Canadian living amid California fires says its like planning for snow storm

Oct 30, 2019 | 4:53 PM

A Canadian woman living near California’s Simi Valley says her car was packed Wednesday with emergency supplies as she was prepared to flee if a raging wildfire spread.

Dana Baker, who moved from Edmonton to California in 2017, said from her home she could see smoke billowing from the Simi Valley Brush Fire near the Ronald Reagan Presidential Library outside Los Angeles.

The fire was about 10 to 15 kilometres away, said Baker, who’s an associate professor at California State University Channel Islands.

“I’ve just kept emergency supplies in there if we have to evacuate in the middle of the night,” Baker said, adding that her car was packed with food, water, clothing and fire blankets

The Simi Valley fire was threatening 6,500 homes and more fires have erupted in Southern California as powerful Santa Ana winds sweep the region.

Baker said the area was smoky and smelled like a “campfire.” She has been wearing masks outside and keeping her windows shut.

Her neighbours and friends have banded together to support each other, Baker said.

“It’s parallel in many ways to having severe snowstorms, just sort of a polar opposite. In the same way that you would be prepared when we lived up north for extreme weather, it’s just become a form of extreme weather,” she said in a telephone interview.

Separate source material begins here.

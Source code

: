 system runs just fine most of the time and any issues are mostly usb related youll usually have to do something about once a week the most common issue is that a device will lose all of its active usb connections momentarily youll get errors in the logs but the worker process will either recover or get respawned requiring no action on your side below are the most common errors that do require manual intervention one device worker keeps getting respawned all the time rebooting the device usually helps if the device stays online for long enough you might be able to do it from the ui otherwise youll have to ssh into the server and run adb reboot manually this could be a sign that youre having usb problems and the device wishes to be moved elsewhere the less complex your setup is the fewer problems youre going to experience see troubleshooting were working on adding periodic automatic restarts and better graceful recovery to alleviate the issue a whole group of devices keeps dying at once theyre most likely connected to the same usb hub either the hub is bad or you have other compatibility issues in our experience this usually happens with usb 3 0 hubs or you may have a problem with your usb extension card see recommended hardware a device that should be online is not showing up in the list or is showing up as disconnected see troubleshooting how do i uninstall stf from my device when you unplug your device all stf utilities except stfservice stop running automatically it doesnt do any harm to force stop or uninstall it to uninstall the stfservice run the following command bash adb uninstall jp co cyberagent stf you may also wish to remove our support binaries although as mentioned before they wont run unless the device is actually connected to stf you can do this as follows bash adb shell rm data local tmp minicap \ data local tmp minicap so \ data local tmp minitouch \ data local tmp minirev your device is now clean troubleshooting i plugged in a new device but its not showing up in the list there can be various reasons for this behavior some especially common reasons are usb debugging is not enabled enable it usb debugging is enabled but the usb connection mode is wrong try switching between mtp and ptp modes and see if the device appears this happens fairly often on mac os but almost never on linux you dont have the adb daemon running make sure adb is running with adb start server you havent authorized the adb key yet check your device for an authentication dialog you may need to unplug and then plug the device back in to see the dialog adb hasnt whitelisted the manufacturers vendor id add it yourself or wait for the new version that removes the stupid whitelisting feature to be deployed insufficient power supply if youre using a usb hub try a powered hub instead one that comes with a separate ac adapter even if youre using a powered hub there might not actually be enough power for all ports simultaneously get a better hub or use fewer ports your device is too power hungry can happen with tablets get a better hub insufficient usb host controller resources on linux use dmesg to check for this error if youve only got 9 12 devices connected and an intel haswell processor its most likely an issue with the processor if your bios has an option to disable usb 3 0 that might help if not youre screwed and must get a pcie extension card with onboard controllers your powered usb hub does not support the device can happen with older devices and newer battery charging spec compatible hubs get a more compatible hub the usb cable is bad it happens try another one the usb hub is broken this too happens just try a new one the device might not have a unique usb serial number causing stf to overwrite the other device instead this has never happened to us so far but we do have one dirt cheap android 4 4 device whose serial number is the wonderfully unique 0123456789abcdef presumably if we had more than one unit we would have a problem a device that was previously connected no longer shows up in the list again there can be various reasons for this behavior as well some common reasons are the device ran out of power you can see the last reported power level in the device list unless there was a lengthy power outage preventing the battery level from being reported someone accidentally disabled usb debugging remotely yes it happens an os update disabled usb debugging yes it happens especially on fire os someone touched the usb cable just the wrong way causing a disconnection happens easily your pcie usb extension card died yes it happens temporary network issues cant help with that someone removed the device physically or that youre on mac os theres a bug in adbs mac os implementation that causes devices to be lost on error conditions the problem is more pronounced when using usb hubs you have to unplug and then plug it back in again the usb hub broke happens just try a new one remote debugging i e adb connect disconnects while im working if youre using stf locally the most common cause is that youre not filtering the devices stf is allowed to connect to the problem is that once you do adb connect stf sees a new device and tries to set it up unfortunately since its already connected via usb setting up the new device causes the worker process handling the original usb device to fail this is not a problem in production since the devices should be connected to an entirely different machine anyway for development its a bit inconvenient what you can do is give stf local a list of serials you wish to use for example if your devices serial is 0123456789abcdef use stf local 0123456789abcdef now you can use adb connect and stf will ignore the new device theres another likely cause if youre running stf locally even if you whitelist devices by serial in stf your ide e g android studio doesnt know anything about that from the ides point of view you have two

A crew of 75 Canadian electrical technicians, mechanics and safety workers, along with their gear, left Tuesday for the northern California city of Vallejo to assist with wildfires.

Aaron Rokstad, the owner of Rokstad Power in Coquitlam, B.C., said his company was contacted by officials in California asking for help on Monday.

Forecasters in the United States say California faces an “extremely critical risk” of further wildfires as winds whip up blazes that have destroyed more than 200 homes and buildings north of Vallejo. 

California power provider PG&E has been shutting off electricity for millions of customers in order to reduce the risk of fires sparked by downed wires.

Rokstad said his company was called because it has done contract work for U.S. utilities after other disasters, such as hurricanes, and his crews and trucks clogged up the border crossing for hours as they made the journey.

He said their duties in Vallejo will include rebuilding fire-damaged power lines in what could be round-the-clock shifts of dangerous work. 

“Once the areas are deemed safe and the fires are out, we will come in behind and start rebuilding the — I guess for lack of a better word — the burnt down infrastructure, overhead power lines, towers, poles … so they can get these people’s power back on.”

Rokstad said he expects power for some northern California residents could be out for weeks.

PG&E said the power that was shut down Tuesday would affect about 1.5 million people in some 30 counties including the Sierra foothills, wine country and the San Francisco Bay Area.

As many as 200,000 people have been displaced in northern California and about one million people across the state were still without power from a blackout over the weekend.

— With files from The Associated Press.